Psikologi Kucing

Psikologi Kucing

(terasa) asing

Aku melihatmu melintas di depanku. Dengan muka yang asing, dengan tatapan mata asing dan dengan bahasa tubuh yang asing.

Tapi getaran-getaran itu yang menyakinkanku bahwa itu kamu.

Ada gurat sedih dalam tatapmu, dalam tuturmu - yang bukan kepadaku -


(lalu, untuk apa kamu lakukan ini untuk aku ?)

#selfnote

Sulastri

Bagiku, mungkin ada yang namanya anugerah di dunia ini. Namun hal itu terus berkelebat di otakku tanpa ada satu pengabulan yang nyata. Harusnya ada senyum dan derita. Tapi mengapa pilihan kedua lebih dominan dalam hidupku ?

Aku sering dapati jiwaku berlari dalam kekangan maya, berteriak menghambur kesetiap sudut yang bernama, k e n a n g a n.

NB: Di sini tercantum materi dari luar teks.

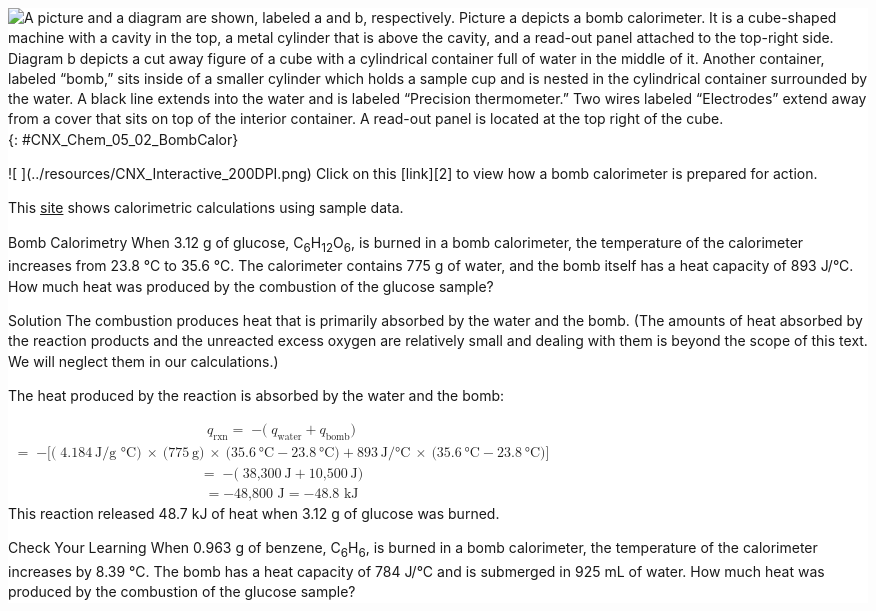  ![A picture and a diagram are shown, labeled a and b, respectively. Picture a depicts a bomb calorimeter. It is a cube-shaped machine with a cavity in the top, a metal cylinder that is above the cavity, and a read-out panel attached to the top-right side. Diagram b depicts a cut away figure of a cube with a cylindrical container full of water in the middle of it. Another container, labeled &#x201C;bomb,&#x201D; sits inside of a smaller cylinder which holds a sample cup and is nested in the cylindrical container surrounded by the water. A black line extends into the water and is labeled &#x201C;Precision thermometer.&#x201D; Two wires labeled &#x201C;Electrodes&#x201D; extend away from a cover that sits on top of the interior container. A read-out panel is located at the top right of the cube.](../resources/CNX_Chem_05_02_BombCalor.jpg "(a) A bomb calorimeter is used to measure heat produced by reactions involving gaseous reactants or products, such as combustion. (b) The reactants are contained in the gas-tight &#x201C;bomb,&#x201D; which is submerged in water and surrounded by insulating materials. (credit a: modification of work by &#x201C;Harbor1&#x201D;/Wikimedia commons)"){: #CNX_Chem_05_02_BombCalor}

<div data-type="note" class="note chemistry link-to-learning" markdown="1">
<span data-type="media" data-alt=" "> ![ ](../resources/CNX_Interactive_200DPI.png)</span>
Click on this [link][2] to view how a bomb calorimeter is prepared for action.

This [site][3] shows calorimetric calculations using sample data.

</div>

<div data-type="example" class="example" markdown="1">
<span data-type="title">Bomb Calorimetry</span> When 3.12 g of glucose, C<sub>6</sub>H<sub>12</sub>O<sub>6</sub>, is burned in a bomb calorimeter, the temperature of the calorimeter increases from 23.8 °C to 35.6 °C. The calorimeter contains 775 g of water, and the bomb itself has a heat capacity of 893 J/°C. How much heat was produced by the combustion of the glucose sample?

<span data-type="title">Solution</span> The combustion produces heat that is primarily absorbed by the water and the bomb. (The amounts of heat absorbed by the reaction products and the unreacted excess oxygen are relatively small and dealing with them is beyond the scope of this text. We will neglect them in our calculations.)

The heat produced by the reaction is absorbed by the water and the bomb:

<div data-type="equation" class="equation">
<math xmlns="http://www.w3.org/1998/Math/MathML"><mtable columnalign="left"><mtr><mtd><msub><mi>q</mi><mrow><mtext>rxn</mtext></mrow></msub><mo>=</mo><mo stretchy="false">−(</mo><msub><mi>q</mi><mrow><mtext>water</mtext></mrow></msub><mo>+</mo><msub><mi>q</mi><mrow><mtext>bomb</mtext></mrow></msub><mo stretchy="false">)</mo></mtd></mtr><mtr><mtd><mo>=</mo><mo stretchy="false">−[(</mo><mn>4.184</mn><mspace width="0.2em" /><mtext>J/g °C</mtext><mo stretchy="false">)</mo><mspace width="0.2em" /><mo>×</mo><mspace width="0.2em" /><mo stretchy="false">(</mo><mn>775</mn><mspace width="0.2em" /><mtext>g</mtext><mo stretchy="false">)</mo><mspace width="0.2em" /><mo>×</mo><mspace width="0.2em" /><mo stretchy="false">(</mo><mn>35.6</mn><mspace width="0.2em" /><mtext>°C</mtext><mo>−</mo><mn>23.8</mn><mspace width="0.2em" /><mtext>°C</mtext><mo stretchy="false">)</mo><mo>+</mo><mn>893</mn><mspace width="0.2em" /><mtext>J/°C</mtext><mspace width="0.2em" /><mo>×</mo><mspace width="0.2em" /><mo stretchy="false">(</mo><mn>35.6</mn><mspace width="0.2em" /><mtext>°C</mtext><mo>−</mo><mn>23.8</mn><mspace width="0.2em" /><mtext>°C</mtext><mo stretchy="false">)</mo><mo stretchy="false">]</mo></mtd></mtr><mtr><mtd><mo>=</mo><mo stretchy="false">−(</mo><mn>38,300</mn><mspace width="0.2em" /><mtext>J</mtext><mo>+</mo><mn>10,500</mn><mspace width="0.2em" /><mtext>J</mtext><mo stretchy="false">)</mo></mtd></mtr><mtr><mtd><mo>=</mo><mtext>−48,800 J</mtext><mo>=</mo><mtext>−48.8 kJ</mtext></mtd></mtr></mtable></math>
</div>
This reaction released 48.7 kJ of heat when 3.12 g of glucose was burned.

<span data-type="title">Check Your Learning</span> When 0.963 g of benzene, C<sub>6</sub>H<sub>6</sub>, is burned in a bomb calorimeter, the temperature of the calorimeter increases by 8.39 °C. The bomb has a heat capacity of 784 J/°C and is submerged in 925 mL of water. How much heat was produced by the combustion of the glucose sample?


[1]: http://openstaxcollege.org/l/16Handwarmer
[2]: http://openstaxcollege.org/l/16BombCal
[3]: http://openstaxcollege.org/l/16Calorcalcs
[4]: http://openstaxcollege.org/l/16USDA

Senja mulai memeluk malam. Dan aku duduk di sini di atas kursi Jepara tua. Menikmati setiap desah senja yang pasrah dalam cumbuan malam. Indah tak terkatakan. Tak salah bila seseorang ingin memberikan sepotong senja pada kekasihnya. Aku setuju, sangat. Namun, sepotong senja ini takkan kuberikan kepada siapapun.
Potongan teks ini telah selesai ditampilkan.